The Supreme Court is also scheduled to hear arguments on a Missouri abortion law that could overturn parts of Roe v. Wade, a 1973 court decision that provided legal precedent to protect abortions in the U.S.
What comes next for the amendment?
There are still several steps before the constitutional amendment is signed into law. The proposal needs to pass another legislative session. The soonest that can happen is 2023.
Then, Iowans would vote on the measure in an election.
In response to Friday’s event, Republican Party of Iowa Communications Director Kollin Crompton asked why the ACLU of Iowa, one of the groups organizing the event, was “afraid of a free and fair election and Iowans having the chance to vote?”
“Iowans hold sacred the God-given right to life, and they should have the chance to vote on the amendment,” Crompton said in an email to the Iowa Capital Dispatch.
A September Des Moines Register/Mediacom Iowa Poll found that a majority of Iowans, 57%, believe abortion should be legal in most or all cases.
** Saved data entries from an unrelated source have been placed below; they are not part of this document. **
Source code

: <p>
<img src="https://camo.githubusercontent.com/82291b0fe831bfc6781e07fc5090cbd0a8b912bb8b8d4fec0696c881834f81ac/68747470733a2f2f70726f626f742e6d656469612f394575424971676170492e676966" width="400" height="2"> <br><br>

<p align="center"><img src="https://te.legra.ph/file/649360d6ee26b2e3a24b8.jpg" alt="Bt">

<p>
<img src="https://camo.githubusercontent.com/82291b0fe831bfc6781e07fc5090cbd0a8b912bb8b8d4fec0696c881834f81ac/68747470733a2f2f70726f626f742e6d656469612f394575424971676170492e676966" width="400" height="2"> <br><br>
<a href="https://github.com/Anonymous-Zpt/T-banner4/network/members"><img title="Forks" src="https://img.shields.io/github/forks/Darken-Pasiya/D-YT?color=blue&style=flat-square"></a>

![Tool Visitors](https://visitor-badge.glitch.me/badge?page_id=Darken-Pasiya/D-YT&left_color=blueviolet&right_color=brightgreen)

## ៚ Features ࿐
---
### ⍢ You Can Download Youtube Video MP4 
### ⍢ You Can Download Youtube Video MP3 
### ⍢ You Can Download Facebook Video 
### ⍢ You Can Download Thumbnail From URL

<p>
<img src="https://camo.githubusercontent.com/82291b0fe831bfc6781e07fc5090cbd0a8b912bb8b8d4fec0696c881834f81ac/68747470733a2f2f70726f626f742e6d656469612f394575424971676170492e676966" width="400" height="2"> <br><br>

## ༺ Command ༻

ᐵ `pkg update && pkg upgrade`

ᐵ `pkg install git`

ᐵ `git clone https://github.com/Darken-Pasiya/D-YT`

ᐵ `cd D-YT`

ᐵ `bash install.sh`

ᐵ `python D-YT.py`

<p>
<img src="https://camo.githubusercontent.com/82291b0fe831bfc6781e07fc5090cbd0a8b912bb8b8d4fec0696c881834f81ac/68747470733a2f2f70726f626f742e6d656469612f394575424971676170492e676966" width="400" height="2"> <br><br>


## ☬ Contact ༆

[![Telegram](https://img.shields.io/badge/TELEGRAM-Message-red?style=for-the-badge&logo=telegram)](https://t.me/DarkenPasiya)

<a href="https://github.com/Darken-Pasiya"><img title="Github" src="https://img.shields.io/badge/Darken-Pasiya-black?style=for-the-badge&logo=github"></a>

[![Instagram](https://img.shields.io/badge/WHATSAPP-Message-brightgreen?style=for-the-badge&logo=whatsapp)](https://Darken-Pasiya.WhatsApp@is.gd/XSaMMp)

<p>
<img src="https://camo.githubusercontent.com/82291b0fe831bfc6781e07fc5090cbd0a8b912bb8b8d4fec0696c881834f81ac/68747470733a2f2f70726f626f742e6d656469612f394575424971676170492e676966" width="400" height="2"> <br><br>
But Rep. Beth Wessel-Kroeshell, D-Ames, said Friday that there were quicker ways to stop the amendment than waiting for it to come to a vote. If Democrats won a majority in the statehouse in 2022, they could block the amendment from ever making it to the ballot.
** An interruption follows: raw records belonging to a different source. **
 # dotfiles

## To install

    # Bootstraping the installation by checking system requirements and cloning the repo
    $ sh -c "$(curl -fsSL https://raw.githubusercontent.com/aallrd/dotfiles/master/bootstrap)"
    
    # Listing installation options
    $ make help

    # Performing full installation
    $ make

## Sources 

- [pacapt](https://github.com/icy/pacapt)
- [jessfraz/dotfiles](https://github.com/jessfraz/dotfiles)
“If we elect individuals who support reproductive health care and abortion care, this will not come up in the legislature,” she said.
Beyond that, Wessel-Kroeshell and other speakers encouraged Iowans to register to vote, to get educated on abortion policy and to get involved with reproductive healthcare groups.
The ACLU of Iowa, Progress Iowa and the Iowa Coalition Against Domestic Violence staged Friday’s event. There were speakers in attendance from several groups, including One Iowa, Planned Parenthood, the Iowa Abortion Access Fund and the Great Plains Action Society.